### EXERCISE BRIEF
Here is the listing. Report each line in it that contains the string "fulllineitems".

***** SOURCE DATA

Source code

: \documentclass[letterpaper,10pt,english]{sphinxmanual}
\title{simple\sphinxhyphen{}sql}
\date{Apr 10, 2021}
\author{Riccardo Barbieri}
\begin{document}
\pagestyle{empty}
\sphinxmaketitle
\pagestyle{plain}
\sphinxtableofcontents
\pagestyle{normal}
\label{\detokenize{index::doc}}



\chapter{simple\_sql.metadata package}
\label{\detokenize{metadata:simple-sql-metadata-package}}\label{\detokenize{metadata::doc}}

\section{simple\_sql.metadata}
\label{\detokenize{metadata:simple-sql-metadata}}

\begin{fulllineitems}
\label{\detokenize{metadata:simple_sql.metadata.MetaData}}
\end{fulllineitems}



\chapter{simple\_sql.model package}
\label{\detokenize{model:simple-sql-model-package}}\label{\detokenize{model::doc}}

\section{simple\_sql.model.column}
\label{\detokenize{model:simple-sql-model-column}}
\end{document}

**********

### EXPECTED ANSWER
\begin{fulllineitems}
\end{fulllineitems}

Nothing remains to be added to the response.